You can think of it like this: your business may have an overall goal of closing more deals and acquiring more customers per-quarter than before. This is the end goal that would require you to transform your sales process. As a sales leader, you’d work with your sales teams to revamp their current operations and give them the means to meet these overall goals. In this scenario, the transformation aspect is how your sales processes will change increase customer acquisition.

How To Transform Your Sales Process, According to HubSpotters

Given that sales managers lead sales transformations, we’ve asked HubSpot sales leaders to give their best practices for executing a successful sales transformation strategy that you can use to guide your team through periods of change.

Sell The Need For Change

As a sales leader, you’ve likely been informed by your superiors of company objectives that are requiring the need for a sales transformation.

While it may be more apparent to you and higher-level executives why these new objectives require a different sales approach, your salespeople may not have the same level of understanding.

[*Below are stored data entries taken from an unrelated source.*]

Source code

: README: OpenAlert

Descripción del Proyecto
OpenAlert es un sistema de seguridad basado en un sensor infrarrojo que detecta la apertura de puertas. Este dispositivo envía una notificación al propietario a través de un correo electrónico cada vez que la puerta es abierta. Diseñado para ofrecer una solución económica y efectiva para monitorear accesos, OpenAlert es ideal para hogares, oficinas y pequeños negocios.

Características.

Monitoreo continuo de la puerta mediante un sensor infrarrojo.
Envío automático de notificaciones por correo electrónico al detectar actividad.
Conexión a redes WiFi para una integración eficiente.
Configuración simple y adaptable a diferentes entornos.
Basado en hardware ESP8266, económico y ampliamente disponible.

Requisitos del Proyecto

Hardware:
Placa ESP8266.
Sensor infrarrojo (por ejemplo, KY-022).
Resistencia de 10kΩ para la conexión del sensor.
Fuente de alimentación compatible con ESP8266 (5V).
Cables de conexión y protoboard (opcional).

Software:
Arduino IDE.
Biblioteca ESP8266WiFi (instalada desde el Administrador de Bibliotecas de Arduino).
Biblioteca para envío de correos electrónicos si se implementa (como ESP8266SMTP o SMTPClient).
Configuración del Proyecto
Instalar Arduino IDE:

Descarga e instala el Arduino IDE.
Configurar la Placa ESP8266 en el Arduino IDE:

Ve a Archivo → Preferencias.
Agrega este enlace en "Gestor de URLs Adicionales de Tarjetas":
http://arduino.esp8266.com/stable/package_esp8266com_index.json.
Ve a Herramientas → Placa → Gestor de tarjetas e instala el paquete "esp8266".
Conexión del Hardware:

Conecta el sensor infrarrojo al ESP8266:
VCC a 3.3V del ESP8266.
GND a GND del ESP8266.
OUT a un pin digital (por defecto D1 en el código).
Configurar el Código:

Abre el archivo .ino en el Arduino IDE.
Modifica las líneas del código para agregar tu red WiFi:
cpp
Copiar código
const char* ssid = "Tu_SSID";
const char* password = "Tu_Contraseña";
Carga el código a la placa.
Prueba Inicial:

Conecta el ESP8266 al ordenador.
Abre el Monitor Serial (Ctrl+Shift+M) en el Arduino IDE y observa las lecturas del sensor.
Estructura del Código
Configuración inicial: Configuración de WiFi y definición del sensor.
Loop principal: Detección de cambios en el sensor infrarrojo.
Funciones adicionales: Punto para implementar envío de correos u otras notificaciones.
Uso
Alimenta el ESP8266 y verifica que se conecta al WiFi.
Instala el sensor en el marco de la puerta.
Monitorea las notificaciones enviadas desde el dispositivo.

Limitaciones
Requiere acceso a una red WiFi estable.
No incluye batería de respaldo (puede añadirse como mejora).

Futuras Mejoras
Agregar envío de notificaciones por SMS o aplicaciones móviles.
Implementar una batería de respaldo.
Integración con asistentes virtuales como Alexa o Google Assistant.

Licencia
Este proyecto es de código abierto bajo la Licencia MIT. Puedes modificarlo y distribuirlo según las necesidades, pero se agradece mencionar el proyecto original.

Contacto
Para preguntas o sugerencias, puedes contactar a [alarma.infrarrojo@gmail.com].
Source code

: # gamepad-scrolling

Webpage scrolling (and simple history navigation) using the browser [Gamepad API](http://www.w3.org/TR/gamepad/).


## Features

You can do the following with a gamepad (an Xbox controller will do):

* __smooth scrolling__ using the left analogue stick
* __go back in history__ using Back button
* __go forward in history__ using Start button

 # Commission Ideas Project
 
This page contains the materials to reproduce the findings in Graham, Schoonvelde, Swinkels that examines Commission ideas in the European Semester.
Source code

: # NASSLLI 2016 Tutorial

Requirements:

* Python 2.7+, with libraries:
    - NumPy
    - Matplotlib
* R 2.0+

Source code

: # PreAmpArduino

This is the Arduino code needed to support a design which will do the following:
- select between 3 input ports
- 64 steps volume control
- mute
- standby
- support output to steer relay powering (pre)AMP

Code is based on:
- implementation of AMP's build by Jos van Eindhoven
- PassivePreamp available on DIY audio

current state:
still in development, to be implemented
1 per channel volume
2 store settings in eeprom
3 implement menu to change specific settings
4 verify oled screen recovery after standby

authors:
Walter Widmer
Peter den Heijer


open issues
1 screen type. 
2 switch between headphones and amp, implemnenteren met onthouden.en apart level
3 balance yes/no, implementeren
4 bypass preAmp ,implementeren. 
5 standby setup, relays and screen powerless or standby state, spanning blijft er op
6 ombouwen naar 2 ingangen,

If your sales process has been relatively consistent for years, salespeople are also probably confident in their current process and may be hesitant to adapt to a new, unfamiliar strategy.

Given this, David Weinhaus, Partner Sales Enablement Manager, says, “The biggest opportunity for sales transformation is the opportunity to sell the need for change before selling the solution.” While this can certainly be applied to selling product changes to individual customers, it works for salespeople as well. In practice, this means that a best practice for sales leaders is to first sell the reasons why changing your sales strategy is necessary before outlining the solutions and practices that will contribute to meeting desired outcomes.

Consider first taking the time to explain to salespeople why things need to change to meet business goals before beginning to outline how they’ll meet these goals. It gives the context necessary to understand why their day-to-day processes are changing and adapting. You’re guiding them through the process and making sure they understand instead of throwing them towards a strategy that they aren’t yet able to understand.

Identify Areas For Change

Deanna Povec, Senior Channel Account Manager, says “Looking at data and reports to understand gaps in my own sales process helps me understand what needs to change.” She says that, once she identifies an area of opportunity, she likes to map out a plan to close the gap.

This means that a sales transformation process should include identifying gaps in your current sales process that are preventing teams from already meeting these goals or introducing new strategies that will make it possible to meet them.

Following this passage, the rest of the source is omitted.